The strategic, tactical, and operational levels of the company, as well as its organizational, business, and technical aspects, form the basis of the corporate matrix in data governance. With this structure, Data Governance projects can be defined with specifications, processes, roles, and tasks related to each one.
It is worth noting that the different levels of the data governance plan and the mentioned aspects and the role of data governance in the company should be very specific.
The DAMA framework has presented all topics related to Data Governance with documented criteria.
According to the materials presented for the implementation of Data Governance, it is possible to compare and check the current situation with the expected situation in a structured way. By doing these things, it is possible to determine the point of entry into the discussion, determine the priorities and design the road map according to the main actions.
Data Governance Roles
Roles are essential in the Data Governance program. Today, there are software tools that will provide Data Governance patterns for metadata management, data quality, master data management, and data integrity.
Theories about the roles in Data Governance differ slightly, but the main roles mentioned in Data Governance are as follows:
- Strategic Data Governance Committee (Strategic Level Leadership Committee)
- Data governance management committee (tactical level)
- Data manager
- Data owner
- Data controller
- Data users
Data Governance Implementation Recommendations
The following points will help in implementing the Data Governance program.
- The Data Governance program should not be implemented without the support of senior management in the organization
- Do not start with a big bang. Data Governance is a continuous and iterative process that contains sub-projects.
- Start with small pilot projects and expand the experience across the company.
- Data governance programs can run for many years. However, related projects should not last more than three months.
- Set goals clearly and carefully.
- The success of Data Governance is a priority. The involvement of stakeholders and the transparency of the work implementation process are important. It is recommended to establish free and transparent communication with all stakeholders without concealment.
- Do not reinvent the cycle, but try to use existing patterns. Useful models and experiences already available in the market can be very helpful. Software tools, frameworks, and libraries or consultants can help the organization.

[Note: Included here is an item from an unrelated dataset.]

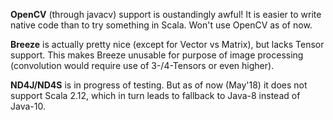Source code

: **OpenCV** (through javacv) support is oustandingly awful! It is easier to write native code than to try something in Scala. Won't use OpenCV as of now.

**Breeze** is actually pretty nice (except for Vector vs Matrix), but lacks Tensor support. This makes Breeze unusable for purpose of image processing (convolution would require use of 3-/4-Tensors or even higher).

**ND4J/ND4S** is in progress of testing. But as of now (May'18) it does not support Scala 2.12, which in turn leads to fallback to Java-8 instead of Java-10.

- Define the roles of Data Governance in the organization by considering political issues and sensitivities. The communication skills of the Data Governance Manager are very important.
- Carefully review established processes and solutions and determine why they are not simple and clear enough.
- Examining the platform and fields of Data Governance.
- Creating clear structures and responsibilities.
- Creating a complete and good method for documenting the useful experiences of the organization.